AIP Insider Report: Alpern’s 10,000-Share Exercise and Sale Under 10b5-1 Plan
Rhea-AI Filing Summary
Paul L. Alpern, who is listed as a director and as an officer (VP and General Counsel) of Arteris, Inc. (AIP), reported a set of transactions dated 09/15/2025 made pursuant to a 10b5-1 trading plan adopted June 5, 2025. The filing shows an acquisition of 10,000 common shares at a $0.56 exercise/conversion price and a simultaneous sale of 10,000 common shares at a weighted average price of $8.8805 (sales executed across $8.73–$8.97). After these transactions, the reporting person’s direct beneficial ownership in common stock was reported as 73,587 shares. The derivative table shows the reporting person holds options exercisable 09/15/2025 with a $0.56 strike for 10,000 underlying shares and reports 90,000 derivative securities beneficially owned following the reported transactions. The filing is signed 09/17/2025.
Positive
- Transactions executed under a 10b5-1 plan, indicating pre-planned and compliant insider trading
- Detailed disclosure including weighted average sale price range and offer to provide per-lot prices on request
Negative
- Insider sold 10,000 shares, reducing direct beneficial ownership from 83,587 to 73,587 shares
- Immediate monetization of exercised options could be viewed as partial liquidation of insider holdings
Insights
TL;DR: Routine insider exercise and sale under a pre-established 10b5-1 plan, showing partial liquidity with continued significant derivative holdings.

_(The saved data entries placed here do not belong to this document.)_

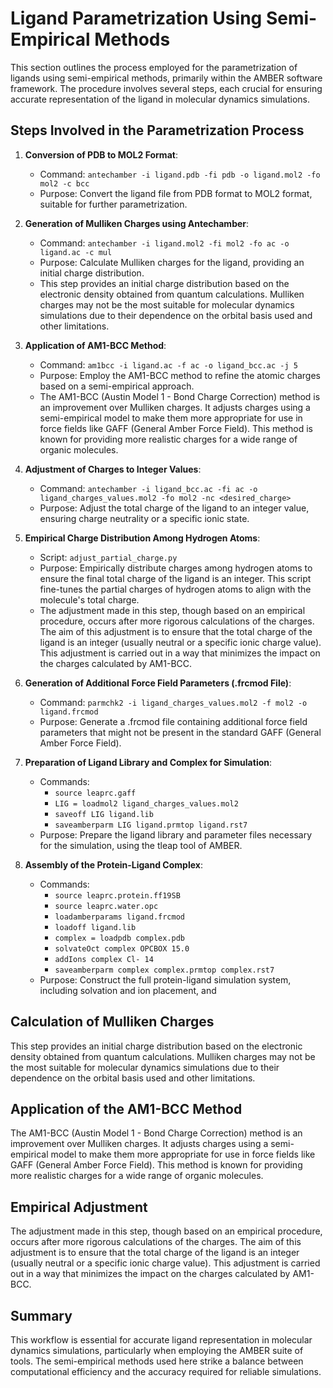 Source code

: # Ligand Parametrization Using Semi-Empirical Methods

This section outlines the process employed for the parametrization of ligands using semi-empirical methods, primarily within the AMBER software framework. The procedure involves several steps, each crucial for ensuring accurate representation of the ligand in molecular dynamics simulations.

## Steps Involved in the Parametrization Process

1. **Conversion of PDB to MOL2 Format**: 
   - Command: `antechamber -i ligand.pdb -fi pdb -o ligand.mol2 -fo mol2 -c bcc`
   - Purpose: Convert the ligand file from PDB format to MOL2 format, suitable for further parametrization.

2. **Generation of Mulliken Charges using Antechamber**: 
   - Command: `antechamber -i ligand.mol2 -fi mol2 -fo ac -o ligand.ac -c mul`
   - Purpose: Calculate Mulliken charges for the ligand, providing an initial charge distribution.
   - This step provides an initial charge distribution based on the electronic density obtained from quantum calculations. Mulliken charges may not be the most suitable for molecular dynamics simulations due to their dependence on the orbital basis used and other limitations.


3. **Application of AM1-BCC Method**: 
   - Command: `am1bcc -i ligand.ac -f ac -o ligand_bcc.ac -j 5`
   - Purpose: Employ the AM1-BCC method to refine the atomic charges based on a semi-empirical approach.
   - The AM1-BCC (Austin Model 1 - Bond Charge Correction) method is an improvement over Mulliken charges. It adjusts charges using a semi-empirical model to make them more appropriate for use in force fields like GAFF (General Amber Force Field). This method is known for providing more realistic charges for a wide range of organic molecules.


4. **Adjustment of Charges to Integer Values**: 
   - Command: `antechamber -i ligand_bcc.ac -fi ac -o ligand_charges_values.mol2 -fo mol2 -nc <desired_charge>`
   - Purpose: Adjust the total charge of the ligand to an integer value, ensuring charge neutrality or a specific ionic state.

5. **Empirical Charge Distribution Among Hydrogen Atoms**: 
   - Script: `adjust_partial_charge.py`
   - Purpose: Empirically distribute charges among hydrogen atoms to ensure the final total charge of the ligand is an integer. This script fine-tunes the partial charges of hydrogen atoms to align with the molecule's total charge.
   - The adjustment made in this step, though based on an empirical procedure, occurs after more rigorous calculations of the charges. The aim of this adjustment is to ensure that the total charge of the ligand is an integer (usually neutral or a specific ionic charge value). This adjustment is carried out in a way that minimizes the impact on the charges calculated by AM1-BCC.

6. **Generation of Additional Force Field Parameters (.frcmod File)**: 
   - Command: `parmchk2 -i ligand_charges_values.mol2 -f mol2 -o ligand.frcmod`
   - Purpose: Generate a .frcmod file containing additional force field parameters that might not be present in the standard GAFF (General Amber Force Field).

7. **Preparation of Ligand Library and Complex for Simulation**: 
   - Commands: 
     - `source leaprc.gaff`
     - `LIG = loadmol2 ligand_charges_values.mol2`
     - `saveoff LIG ligand.lib`
     - `saveamberparm LIG ligand.prmtop ligand.rst7`
   - Purpose: Prepare the ligand library and parameter files necessary for the simulation, using the tleap tool of AMBER.

8. **Assembly of the Protein-Ligand Complex**: 
   - Commands: 
     - `source leaprc.protein.ff19SB`
     - `source leaprc.water.opc`
     - `loadamberparams ligand.frcmod`
     - `loadoff ligand.lib`
     - `complex = loadpdb complex.pdb`
     - `solvateOct complex OPCBOX 15.0`
     - `addIons complex Cl- 14`
     - `saveamberparm complex complex.prmtop complex.rst7`
   - Purpose: Construct the full protein-ligand simulation system, including solvation and ion placement, and

## Calculation of Mulliken Charges
This step provides an initial charge distribution based on the electronic density obtained from quantum calculations. Mulliken charges may not be the most suitable for molecular dynamics simulations due to their dependence on the orbital basis used and other limitations.

## Application of the AM1-BCC Method
The AM1-BCC (Austin Model 1 - Bond Charge Correction) method is an improvement over Mulliken charges. It adjusts charges using a semi-empirical model to make them more appropriate for use in force fields like GAFF (General Amber Force Field). This method is known for providing more realistic charges for a wide range of organic molecules.

## Empirical Adjustment
The adjustment made in this step, though based on an empirical procedure, occurs after more rigorous calculations of the charges. The aim of this adjustment is to ensure that the total charge of the ligand is an integer (usually neutral or a specific ionic charge value). This adjustment is carried out in a way that minimizes the impact on the charges calculated by AM1-BCC.

## Summary
This workflow is essential for accurate ligand representation in molecular dynamics simulations, particularly when employing the AMBER suite of tools. The semi-empirical methods used here strike a balance between computational efficiency and the accuracy required for reliable simulations.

The Form 4 discloses an insider exercise at a low strike and immediate sale under a 10b5-1 plan, which is common when executives monetize vested option value while following an advance plan to avoid timing issues. The weighted average sale price of $8.8805 versus a $0.56 exercise price implies a material per-share gain on the exercised options for the reporting person on these 10,000 shares. The post-transaction direct holding of 73,587 shares and 90,000 derivative securities indicate the reporting person retains substantial economic exposure to AIP equity after monetizing a portion of vested shares.
TL;DR: Disclosure follows governance best practices via 10b5-1 plan and timely reporting; sale is pre-planned not ad hoc.
The filing documents compliance steps: adoption of a 10b5-1 plan on June 5, 2025 is explicitly noted and the filing provides a weighted-average sale price range and an offer to disclose per-lot pricing if requested. This transparency aligns with governance norms for insider transactions. The simultaneous exercise and sale reduces insider share count but does not suggest undisclosed selective trading because transactions are tied to an established plan and are reported promptly.